Die Kolumnistin fürchtet die Nosferatu-Spinne nicht, es gibt bedrohlichere invasive Arten

Der Horror kam im Sommerloch

Laborbericht Von

»Invasion der Nosferatu-Spinne«, »Grusel-Spinne in Heidelberg«, »Wieder giftige Nosferatu-Spinne in NRW aufgetaucht« – in diesem Sommerloch lief im Kopfkino von Medienkonsumenten häufig ein Horror-B-Movie. Hinter dem clickbait findet sich die unspektakuläre Nachricht, dass der aus Südeuropa und Nordafrika stammende, für Menschen ungefährliche Achtbeiner mit dem wissenschaftlichen Namen Zoropsis spinimana wegen des Klimawandels in nördlichere ­Gefilde vordringt. Der Name Nosferatu-Spinne deutet nicht etwa auf einen ­besonderen Blutdurst hin, sondern bezieht sich auf die Rückenzeichnung, die mit viel Phantasie an den Stummfilm-Vampir aus den zwanziger Jahren erinnert.

Kein Grund zur Panik also, falls man nicht gerade an Arachnophobie leidet. Auch aus ökologischer Sicht ist der Neuzugang offenbar unbedenklich. Damit benimmt er sich besser als viele andere Organismen, die sich durch mensch­liches Zutun rund um den Planeten verbreitet haben und in ihren neuen ­Habitaten oftmals eine Wirkung entfalten wie Godzilla in Tokio. Nur in diesem Fall spricht man übrigens von »invasiven Arten«.

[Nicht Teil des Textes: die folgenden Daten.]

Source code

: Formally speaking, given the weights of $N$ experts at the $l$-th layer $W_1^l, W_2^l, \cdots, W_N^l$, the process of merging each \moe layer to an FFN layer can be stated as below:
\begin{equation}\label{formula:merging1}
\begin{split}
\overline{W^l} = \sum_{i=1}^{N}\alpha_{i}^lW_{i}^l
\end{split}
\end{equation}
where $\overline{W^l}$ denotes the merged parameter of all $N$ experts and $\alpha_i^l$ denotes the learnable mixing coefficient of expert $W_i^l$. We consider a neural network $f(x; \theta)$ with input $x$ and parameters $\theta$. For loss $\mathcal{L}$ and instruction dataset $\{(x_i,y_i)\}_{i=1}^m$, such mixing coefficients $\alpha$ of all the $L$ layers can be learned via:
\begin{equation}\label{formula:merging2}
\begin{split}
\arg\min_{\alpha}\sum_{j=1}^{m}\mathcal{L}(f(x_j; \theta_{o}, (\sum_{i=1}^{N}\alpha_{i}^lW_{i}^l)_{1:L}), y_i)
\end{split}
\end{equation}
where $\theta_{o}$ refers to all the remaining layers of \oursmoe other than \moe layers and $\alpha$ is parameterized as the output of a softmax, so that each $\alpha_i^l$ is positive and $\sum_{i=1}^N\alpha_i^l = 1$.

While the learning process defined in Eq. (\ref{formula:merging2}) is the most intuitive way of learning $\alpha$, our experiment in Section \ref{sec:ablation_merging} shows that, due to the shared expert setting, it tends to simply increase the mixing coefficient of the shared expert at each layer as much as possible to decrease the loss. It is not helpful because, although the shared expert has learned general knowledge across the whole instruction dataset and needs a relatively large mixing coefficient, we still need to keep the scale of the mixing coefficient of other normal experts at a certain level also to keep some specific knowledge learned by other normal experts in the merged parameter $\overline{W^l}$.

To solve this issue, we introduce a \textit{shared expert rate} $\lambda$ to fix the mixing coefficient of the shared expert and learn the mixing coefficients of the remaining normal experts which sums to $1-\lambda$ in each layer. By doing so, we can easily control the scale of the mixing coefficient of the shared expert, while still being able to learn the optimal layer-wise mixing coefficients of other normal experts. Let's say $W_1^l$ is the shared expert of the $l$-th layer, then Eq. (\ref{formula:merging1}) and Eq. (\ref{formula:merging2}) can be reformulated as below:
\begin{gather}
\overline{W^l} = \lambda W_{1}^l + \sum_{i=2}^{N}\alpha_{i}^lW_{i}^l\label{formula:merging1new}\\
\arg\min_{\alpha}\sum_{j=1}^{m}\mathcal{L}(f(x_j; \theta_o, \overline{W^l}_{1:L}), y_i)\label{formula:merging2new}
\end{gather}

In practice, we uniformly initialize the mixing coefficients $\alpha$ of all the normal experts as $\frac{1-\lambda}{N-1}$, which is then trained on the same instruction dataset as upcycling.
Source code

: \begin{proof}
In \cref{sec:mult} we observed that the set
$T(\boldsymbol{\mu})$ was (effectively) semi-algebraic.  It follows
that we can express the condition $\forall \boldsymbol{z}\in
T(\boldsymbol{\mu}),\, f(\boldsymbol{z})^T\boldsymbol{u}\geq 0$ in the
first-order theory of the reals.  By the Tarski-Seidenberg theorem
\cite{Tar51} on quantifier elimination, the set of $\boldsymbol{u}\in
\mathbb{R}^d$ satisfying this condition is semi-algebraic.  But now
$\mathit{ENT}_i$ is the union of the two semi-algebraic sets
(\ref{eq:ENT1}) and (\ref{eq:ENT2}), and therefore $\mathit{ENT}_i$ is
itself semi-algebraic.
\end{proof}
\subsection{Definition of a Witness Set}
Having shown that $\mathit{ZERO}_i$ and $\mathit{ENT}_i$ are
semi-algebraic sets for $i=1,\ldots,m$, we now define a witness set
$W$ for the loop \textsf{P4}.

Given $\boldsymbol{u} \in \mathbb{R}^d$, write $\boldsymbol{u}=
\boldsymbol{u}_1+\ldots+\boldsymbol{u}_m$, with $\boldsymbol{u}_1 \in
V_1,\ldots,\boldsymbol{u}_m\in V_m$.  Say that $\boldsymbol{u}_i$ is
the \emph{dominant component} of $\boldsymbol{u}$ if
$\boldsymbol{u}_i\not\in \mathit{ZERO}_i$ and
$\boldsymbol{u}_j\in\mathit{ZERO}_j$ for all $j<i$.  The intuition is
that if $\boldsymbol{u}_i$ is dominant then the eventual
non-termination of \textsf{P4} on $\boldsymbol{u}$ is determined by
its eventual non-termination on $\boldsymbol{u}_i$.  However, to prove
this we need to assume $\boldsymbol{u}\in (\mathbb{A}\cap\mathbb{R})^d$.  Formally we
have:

Besonders gefährdet sind isolierte Ökosysteme, etwa Inseln oder auch ein abgelegener Kontinent wie Australien, dessen Beuteltierfauna es schwer hat, sich gegen all die Katzen, Ratten und sonstigen »höheren« Säugetiere zu behaupten, die von den Europäern eingeschleppt wurden. Resilienter sind Flora und Fauna zumeist in Großregionen, in denen seit jeher ein reger Artenaustausch stattfindet, wie etwa zwischen Afrika, Eurasien und während der Eiszeiten auch Nordamerika.

Sorgen bereitet hierzulande manches einwandernde Kleingetier, insbesondere tropische Stechmücken, die sich in unseren wärmer werdenden Gefilden wohlfühlen und Krankheiten übertragen können. Prominentere Vertreter der sogenannten Neofauna wie etwa die Nandus erweisen sich hingegen oft als weniger problematisch; dennoch dürfen die aus Südamerika stammenden Laufvögel, die nach dem Ausbruch aus einer Zucht im Jahr 2000 eine Population an der Landesgrenze von Schleswig-Holstein und Mecklenburg-Vorpommern gründeten, seit 2020 bejagt werden. Nicht aus ökologischen Gründen, sondern weil sich Bauern über Flurschäden beklagten.

Ohnehin scheint die Einstufung als invasiv oft interessengesteuert – selbst das sehr auf den Schutz seiner einzigartigen Vogelwelt bedachte Neuseeland etwa käme kaum auf die Idee, die lukrative Schafzucht zu verbieten, die großflächig Lebensräume zerstört. Und es ist auch etwas absurd, dass ausgerechnet unsere hochinvasive Spezies dar­über entscheidet, welche Arten unerwünscht sind und welche nicht. Eine weitere Spinne, die einen im Keller erschreckt, ist jedenfalls deutlich weniger Grund zur Beunruhigung als der Homo sapiens, der seit seiner Auswanderung aus Afrika den gesamten Planeten in ein ökologisches Krisengebiet verwandelt hat.